(Dataset records)
-- -- --
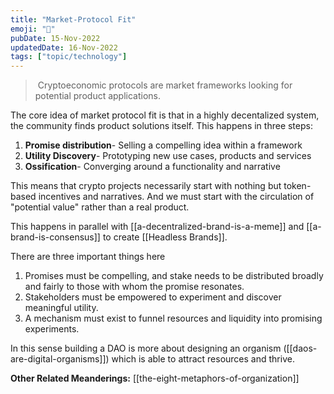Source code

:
 ```yaml
---
title: "Market-Protocol Fit"
emoji: "🤙"
pubDate: 15-Nov-2022
updatedDate: 16-Nov-2022
tags: ["topic/technology"]
---
```


> Cryptoeconomic protocols are market frameworks looking for potential product applications.

The core idea of market protocol fit is that in a highly decentalized system, the community finds product solutions itself. This happens in three steps:

1. **Promise distribution**- Selling a compelling idea within a framework
2. **Utility Discovery**- Prototyping new use cases, products and services
3. **Ossification**- Converging around a functionality and narrative

This means that crypto projects necessarily start with nothing but token-based incentives and narratives. And we must start with the circulation of "potential value" rather than a real product.

This happens in parallel with [[a-decentralized-brand-is-a-meme]] and [[a-brand-is-consensus]] to create [[Headless Brands]]. 

There are three important things here

1. Promises must be compelling, and stake needs to be distributed broadly and fairly to those with whom the promise resonates.
2. Stakeholders must be empowered to experiment and discover meaningful utility.
3. A mechanism must exist to funnel resources and liquidity into promising experiments.

In this sense building a DAO is more about designing an organism ([[daos-are-digital-organisms]]) which is able to attract resources and thrive.

**Other Related Meanderings:**
[[the-eight-metaphors-of-organization]]
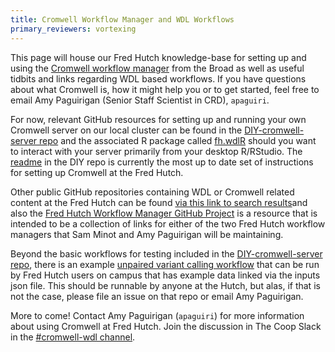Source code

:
 ```yaml
---
title: Cromwell Workflow Manager and WDL Workflows
primary_reviewers: vortexing
---
```

This page will house our Fred Hutch knowledge-base for setting up and using the [Cromwell workflow manager](https://cromwell.readthedocs.io/en/stable/) from the Broad as well as useful tidbits and links regarding WDL based workflows. If you have questions about what Cromwell is, how it might help you or to get started, feel free to email Amy Paguirigan (Senior Staff Scientist in CRD), `apaguiri`.  

For now, relevant GitHub resources for setting up and running your own Cromwell server on our local cluster can be found in the [DIY-cromwell-server repo](https://github.com/FredHutch/diy-cromwell-server) and the associated R package called [fh.wdlR](https://github.com/FredHutch/fh.wdlR) should you want to interact with your server primarily from your desktop R/RStudio.  The [readme](https://github.com/FredHutch/diy-cromwell-server) in the DIY repo is currently the most up to date set of instructions for setting up Cromwell at the Fred Hutch.

Other public GitHub repositories containing WDL or Cromwell related content at the Fred Hutch can be found [via this link to search results](https://github.com/FredHutch?utf8=%E2%9C%93&q=wdl+OR+cromwell&type=&language=)and also the [Fred Hutch Workflow Manager GitHub Project](https://github.com/orgs/FredHutch/projects/8) is a resource that is intended to be a collection of links for either of the two Fred Hutch workflow managers that Sam Minot and Amy Paguirigan will be maintaining.  

Beyond the basic workflows for testing included in the [DIY-cromwell-server repo](https://github.com/FredHutch/diy-cromwell-server), there is an example [unpaired variant calling workflow](https://github.com/FredHutch/tg-wdl-unpairedVariantCaller) that can be run by Fred Hutch users on campus that has example data linked via the inputs json file. This should be runnable by anyone at the Hutch, but alas, if that is not the case, please file an issue on that repo or email Amy Paguirigan. 


More to come!  Contact Amy Paguirigan (`apaguiri`) for more information about using Cromwell at Fred Hutch.  Join the discussion in The Coop Slack in the [#cromwell-wdl channel](https://fhbig.slack.com/archives/CTFU13URJ).  



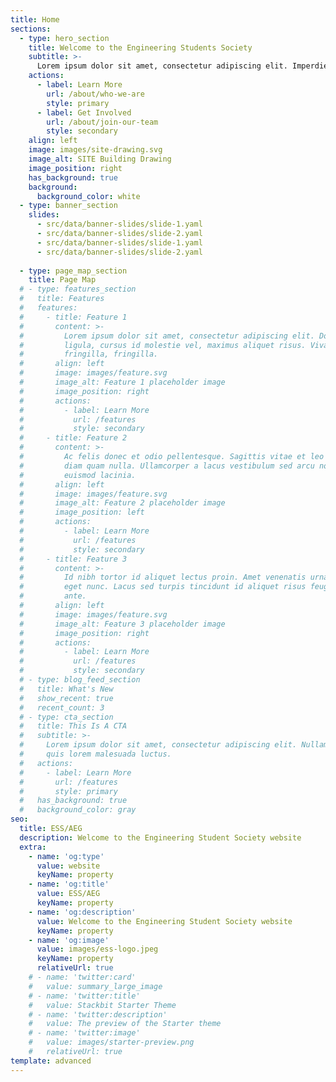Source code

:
 ```yaml
---
title: Home
sections:
  - type: hero_section
    title: Welcome to the Engineering Students Society
    subtitle: >-
      Lorem ipsum dolor sit amet, consectetur adipiscing elit. Imperdiet nam at amet congue vel nunc. Arcu lobortis in facilisis ut ipsum volutpat gravida. 
    actions:
      - label: Learn More
        url: /about/who-we-are
        style: primary
      - label: Get Involved
        url: /about/join-our-team
        style: secondary
    align: left
    image: images/site-drawing.svg
    image_alt: SITE Building Drawing
    image_position: right
    has_background: true
    background:
      background_color: white
  - type: banner_section
    slides:
      - src/data/banner-slides/slide-1.yaml
      - src/data/banner-slides/slide-2.yaml
      - src/data/banner-slides/slide-1.yaml
      - src/data/banner-slides/slide-2.yaml
  
  - type: page_map_section
    title: Page Map
  # - type: features_section
  #   title: Features
  #   features:
  #     - title: Feature 1
  #       content: >-
  #         Lorem ipsum dolor sit amet, consectetur adipiscing elit. Donec nisl
  #         ligula, cursus id molestie vel, maximus aliquet risus. Vivamus in nibh
  #         fringilla, fringilla.
  #       align: left
  #       image: images/feature.svg
  #       image_alt: Feature 1 placeholder image
  #       image_position: right
  #       actions:
  #         - label: Learn More
  #           url: /features
  #           style: secondary
  #     - title: Feature 2
  #       content: >-
  #         Ac felis donec et odio pellentesque. Sagittis vitae et leo duis ut
  #         diam quam nulla. Ullamcorper a lacus vestibulum sed arcu non odio
  #         euismod lacinia.
  #       align: left
  #       image: images/feature.svg
  #       image_alt: Feature 2 placeholder image
  #       image_position: left
  #       actions:
  #         - label: Learn More
  #           url: /features
  #           style: secondary
  #     - title: Feature 3
  #       content: >-
  #         Id nibh tortor id aliquet lectus proin. Amet venenatis urna cursus
  #         eget nunc. Lacus sed turpis tincidunt id aliquet risus feugiat in
  #         ante.
  #       align: left
  #       image: images/feature.svg
  #       image_alt: Feature 3 placeholder image
  #       image_position: right
  #       actions:
  #         - label: Learn More
  #           url: /features
  #           style: secondary
  # - type: blog_feed_section
  #   title: What's New
  #   show_recent: true
  #   recent_count: 3
  # - type: cta_section
  #   title: This Is A CTA
  #   subtitle: >-
  #     Lorem ipsum dolor sit amet, consectetur adipiscing elit. Nullam a metus
  #     quis lorem malesuada luctus.
  #   actions:
  #     - label: Learn More
  #       url: /features
  #       style: primary
  #   has_background: true
  #   background_color: gray
seo:
  title: ESS/AEG
  description: Welcome to the Engineering Student Society website
  extra:
    - name: 'og:type'
      value: website
      keyName: property
    - name: 'og:title'
      value: ESS/AEG
      keyName: property
    - name: 'og:description'
      value: Welcome to the Engineering Student Society website
      keyName: property
    - name: 'og:image'
      value: images/ess-logo.jpeg
      keyName: property
      relativeUrl: true
    # - name: 'twitter:card'
    #   value: summary_large_image
    # - name: 'twitter:title'
    #   value: Stackbit Starter Theme
    # - name: 'twitter:description'
    #   value: The preview of the Starter theme
    # - name: 'twitter:image'
    #   value: images/starter-preview.png
    #   relativeUrl: true
template: advanced
---
```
-- -- --
Repeat the entries exactly, without pictures.

TASK ANSWER:
Source code

:
 ```yaml
---
title: "Market-Protocol Fit"
emoji: "🤙"
pubDate: 15-Nov-2022
updatedDate: 16-Nov-2022
tags: ["topic/technology"]
---
```


> Cryptoeconomic protocols are market frameworks looking for potential product applications.

The core idea of market protocol fit is that in a highly decentalized system, the community finds product solutions itself. This happens in three steps:

1. **Promise distribution**- Selling a compelling idea within a framework
2. **Utility Discovery**- Prototyping new use cases, products and services
3. **Ossification**- Converging around a functionality and narrative

This means that crypto projects necessarily start with nothing but token-based incentives and narratives. And we must start with the circulation of "potential value" rather than a real product.

This happens in parallel with [[a-decentralized-brand-is-a-meme]] and [[a-brand-is-consensus]] to create [[Headless Brands]]. 

There are three important things here

1. Promises must be compelling, and stake needs to be distributed broadly and fairly to those with whom the promise resonates.
2. Stakeholders must be empowered to experiment and discover meaningful utility.
3. A mechanism must exist to funnel resources and liquidity into promising experiments.

In this sense building a DAO is more about designing an organism ([[daos-are-digital-organisms]]) which is able to attract resources and thrive.

**Other Related Meanderings:**
[[the-eight-metaphors-of-organization]]
Source code

:
 ```yaml
---
title: Cromwell Workflow Manager and WDL Workflows
primary_reviewers: vortexing
---
```

This page will house our Fred Hutch knowledge-base for setting up and using the [Cromwell workflow manager](https://cromwell.readthedocs.io/en/stable/) from the Broad as well as useful tidbits and links regarding WDL based workflows. If you have questions about what Cromwell is, how it might help you or to get started, feel free to email Amy Paguirigan (Senior Staff Scientist in CRD), `apaguiri`.  

For now, relevant GitHub resources for setting up and running your own Cromwell server on our local cluster can be found in the [DIY-cromwell-server repo](https://github.com/FredHutch/diy-cromwell-server) and the associated R package called [fh.wdlR](https://github.com/FredHutch/fh.wdlR) should you want to interact with your server primarily from your desktop R/RStudio.  The [readme](https://github.com/FredHutch/diy-cromwell-server) in the DIY repo is currently the most up to date set of instructions for setting up Cromwell at the Fred Hutch.

Other public GitHub repositories containing WDL or Cromwell related content at the Fred Hutch can be found [via this link to search results](https://github.com/FredHutch?utf8=%E2%9C%93&q=wdl+OR+cromwell&type=&language=)and also the [Fred Hutch Workflow Manager GitHub Project](https://github.com/orgs/FredHutch/projects/8) is a resource that is intended to be a collection of links for either of the two Fred Hutch workflow managers that Sam Minot and Amy Paguirigan will be maintaining.  

Beyond the basic workflows for testing included in the [DIY-cromwell-server repo](https://github.com/FredHutch/diy-cromwell-server), there is an example [unpaired variant calling workflow](https://github.com/FredHutch/tg-wdl-unpairedVariantCaller) that can be run by Fred Hutch users on campus that has example data linked via the inputs json file. This should be runnable by anyone at the Hutch, but alas, if that is not the case, please file an issue on that repo or email Amy Paguirigan. 


More to come!  Contact Amy Paguirigan (`apaguiri`) for more information about using Cromwell at Fred Hutch.  Join the discussion in The Coop Slack in the [#cromwell-wdl channel](https://fhbig.slack.com/archives/CTFU13URJ).  



Source code

:
 ```yaml
---
title: Home
sections:
  - type: hero_section
    title: Welcome to the Engineering Students Society
    subtitle: >-
      Lorem ipsum dolor sit amet, consectetur adipiscing elit. Imperdiet nam at amet congue vel nunc. Arcu lobortis in facilisis ut ipsum volutpat gravida. 
    actions:
      - label: Learn More
        url: /about/who-we-are
        style: primary
      - label: Get Involved
        url: /about/join-our-team
        style: secondary
    align: left
    image: images/site-drawing.svg
    image_alt: SITE Building Drawing
    image_position: right
    has_background: true
    background:
      background_color: white
  - type: banner_section
    slides:
      - src/data/banner-slides/slide-1.yaml
      - src/data/banner-slides/slide-2.yaml
      - src/data/banner-slides/slide-1.yaml
      - src/data/banner-slides/slide-2.yaml
  
  - type: page_map_section
    title: Page Map
  # - type: features_section
  #   title: Features
  #   features:
  #     - title: Feature 1
  #       content: >-
  #         Lorem ipsum dolor sit amet, consectetur adipiscing elit. Donec nisl
  #         ligula, cursus id molestie vel, maximus aliquet risus. Vivamus in nibh
  #         fringilla, fringilla.
  #       align: left
  #       image: images/feature.svg
  #       image_alt: Feature 1 placeholder image
  #       image_position: right
  #       actions:
  #         - label: Learn More
  #           url: /features
  #           style: secondary
  #     - title: Feature 2
  #       content: >-
  #         Ac felis donec et odio pellentesque. Sagittis vitae et leo duis ut
  #         diam quam nulla. Ullamcorper a lacus vestibulum sed arcu non odio
  #         euismod lacinia.
  #       align: left
  #       image: images/feature.svg
  #       image_alt: Feature 2 placeholder image
  #       image_position: left
  #       actions:
  #         - label: Learn More
  #           url: /features
  #           style: secondary
  #     - title: Feature 3
  #       content: >-
  #         Id nibh tortor id aliquet lectus proin. Amet venenatis urna cursus
  #         eget nunc. Lacus sed turpis tincidunt id aliquet risus feugiat in
  #         ante.
  #       align: left
  #       image: images/feature.svg
  #       image_alt: Feature 3 placeholder image
  #       image_position: right
  #       actions:
  #         - label: Learn More
  #           url: /features
  #           style: secondary
  # - type: blog_feed_section
  #   title: What's New
  #   show_recent: true
  #   recent_count: 3
  # - type: cta_section
  #   title: This Is A CTA
  #   subtitle: >-
  #     Lorem ipsum dolor sit amet, consectetur adipiscing elit. Nullam a metus
  #     quis lorem malesuada luctus.
  #   actions:
  #     - label: Learn More
  #       url: /features
  #       style: primary
  #   has_background: true
  #   background_color: gray
seo:
  title: ESS/AEG
  description: Welcome to the Engineering Student Society website
  extra:
    - name: 'og:type'
      value: website
      keyName: property
    - name: 'og:title'
      value: ESS/AEG
      keyName: property
    - name: 'og:description'
      value: Welcome to the Engineering Student Society website
      keyName: property
    - name: 'og:image'
      value: images/ess-logo.jpeg
      keyName: property
      relativeUrl: true
    # - name: 'twitter:card'
    #   value: summary_large_image
    # - name: 'twitter:title'
    #   value: Stackbit Starter Theme
    # - name: 'twitter:description'
    #   value: The preview of the Starter theme
    # - name: 'twitter:image'
    #   value: images/starter-preview.png
    #   relativeUrl: true
template: advanced
---
```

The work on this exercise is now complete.